11 min read

A common phrase that appears in many accident reports says, “The aircraft stalled and crashed!”

The emergency off-field landing situation seems to infer a crash if damaging the airplane and a landing if not damaged. However, there is a difference between landing and crashing which does not involve the condition of the airplane.

The control of the aircraft during any approach and touchdown determines the difference of landing or crashing. A controlled aircraft flown to and through touchdown is a landing. An approach which stalls the aircraft at any time prior to touchdown will result in a crash. A crash is the aircraft falling uncontrolled to the surface, even just a few feet.

If making an emergency off-field approach to an area with obstacles there is a strong tendency to try to make the aircraft avoid these obstacles.

Often it is not possible to avoid these kinds of obstacles in partial or unpowered forced landings. You must accept that it is going to be bad and continue flying the aircraft to a normal landing approach and touchdown, no matter the condition of the landing area.

The landing gear is the obvious first place you want contact with the surface. Its design is to absorb lots of energy. After the gear, the wings contacting obstacles will absorb some energy.

Plane crash in trees

Keep the airplane flying as long as possible. Eventually you become a passenger.

The fuselage should be the last place you want to encounter an obstacle. You are there. A direct encounter with an obstacle can push the engine back into the cockpit. That is not good. A glancing encounter may be better.

The key is to use all means possible to slow with minimum contact of the fuselage. This means you must have controlled the aircraft as long as possible. At touchdown, you will quickly become aware when you no longer have any control and have become a passenger.

Continuing the Approach

You have now gained enough experience to be aware you definitely want to land on that chosen area or at least close.

You will visually establish a Directed-Course (collision course) on the final approach. Now you are confident you can make the field. The field sure looks bad. There are trees and rocks just short of the touchdown point, and the field looks rough down this low to the ground. It looked a lot better from a higher altitude. The tall grass was covering up a lot of rocks, ditches, and gullies.
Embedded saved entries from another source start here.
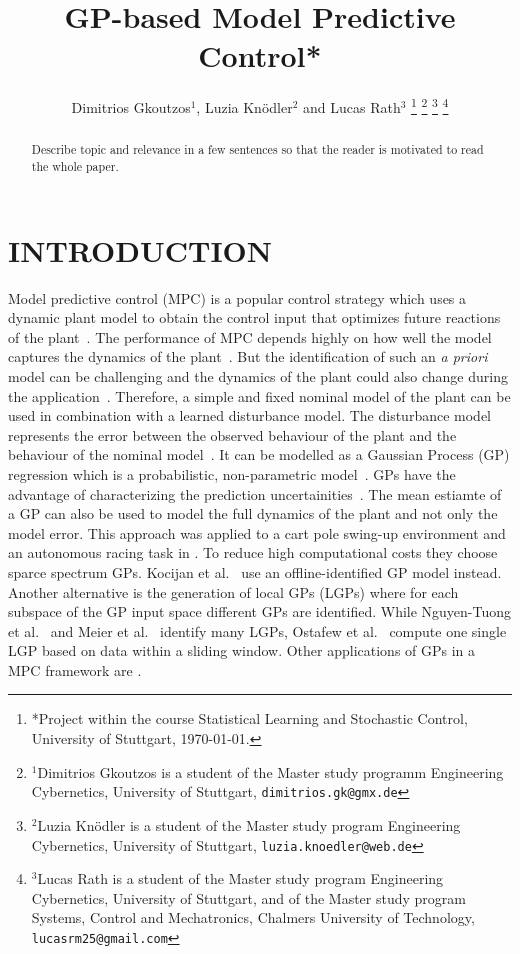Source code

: \documentclass[letterpaper, 10 pt, conference]{ieeeconf}  %
\title{\LARGE \bf
GP-based Model Predictive Control*
}
\author{Dimitrios Gkoutzos$^{1}$, Luzia Knödler$^{2}$ and Lucas Rath$^{3}$%
\thanks{*Project within the course Statistical Learning and Stochastic Control, University of Stuttgart, \today.}%
\thanks{$^{1}$Dimitrios Gkoutzos is a student of the Master study programm Engineering Cybernetics, University of Stuttgart,
        {\tt\small dimitrios.gk@gmx.de}}%
\thanks{$^{2}$Luzia Knödler is a student of the Master study program Engineering Cybernetics, University of Stuttgart,
        {\tt\small luzia.knoedler@web.de}}%
\thanks{$^{3}$Lucas Rath is a student of the Master study program Engineering Cybernetics, University of Stuttgart, and of the Master study program Systems, Control and Mechatronics, Chalmers University of Technology,
        {\tt\small lucasrm25@gmail.com}}%
}
\begin{document}
\maketitle
\thispagestyle{empty}
\pagestyle{empty}


\begin{abstract}

Describe topic and relevance in a few sentences so that the reader is motivated to
read the whole paper.

\end{abstract}


\section{INTRODUCTION}
Model predictive control (MPC) is a popular control strategy which uses a dynamic plant model to obtain the control input that optimizes future reactions of the plant~\cite{kocijan2004gaussian}. The performance of MPC depends highly on how well the model captures the dynamics of the plant~\cite{kabzan2019learning}. But the identification of such an \textit{a priori} model can be challenging and the dynamics of the plant could also change during the application~\cite{kabzan2019learning,ostafew2014learning}. Therefore, a simple and fixed nominal model of the plant can be used in combination with a learned disturbance model. The disturbance model represents the error between the observed behaviour of the plant and the behaviour of the nominal model~\cite{ostafew2014learning}. It can be modelled as a Gaussian Process (GP) regression which is a probabilistic, non-parametric model~\cite{kocijan2004gaussian}. GPs have the advantage of characterizing the prediction uncertainities~\cite{kocijan2004gaussian}. The mean estiamte of a GP can also be used to model the full dynamics of the plant and not only the model error. This approach was applied to a cart pole swing-up environment and an autonomous racing task in \cite{van2017online}. To reduce high computational costs they choose sparce spectrum GPs. Kocijan et al.~\cite{kocijan2004gaussian} use an offline-identified GP model instead. Another alternative is the generation of local GPs (LGPs) where for each subspace of the GP input space different GPs are identified. While Nguyen-Tuong et al.~\cite{nguyen2009local} and Meier et al.~\cite{meier2014efficient} identify many LGPs, Ostafew et al.~\cite{ostafew2014learning} compute one single LGP based on data within a sliding window. Other applications of GPs in a MPC framework are .
\end{document}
You have to live with the decision. In some cases, if recognized early enough, it may be possible to change landing fields. That is another decision that deserves consideration when discussing scenarios. Be real sure, if you decide to change landing fields.

Landing

Now you have to land on the selected area. Get it centered low and unmoving relative to the windshield. Attaining a Directed-Course (collision course) allows early confirmation of the landing area and enables more time for controlling. If maintaining a Directed-Course (collision course), you cannot miss.

Consider if it is necessary to land on the area at slightly faster indicated-airspeed, or can you afford floating past some. Are you faster or slower than best glide indicated-airspeed?

Keep the visual picture. Make the airplane go to it.

You better watch out when trying to make the airplane do something. Maybe it can’t. Be real careful using the elevator-pitch control now. You have the indicated-airspeed set with elevator-trim. All you can do with the elevator-pitch, before roundout and flare, is pull too much and stall. Don’t do that!

Extreme Landing Surface

If landing on an extremely bad surface, it is obvious dismantling of the aircraft will follow. Consider using maximum nose up trim and full flaps for a minimum forward velocity. Then you don’t need the elevator-pitch control. The aircraft will be at its minimum indicated airspeed, a behind-the-power-curve situation.

The descent rate will be somewhat higher and any change will require pushing the control wheel. That allows the landing gear to absorb its maximum of both vertical (potential) and horizontal (kinetic) energies.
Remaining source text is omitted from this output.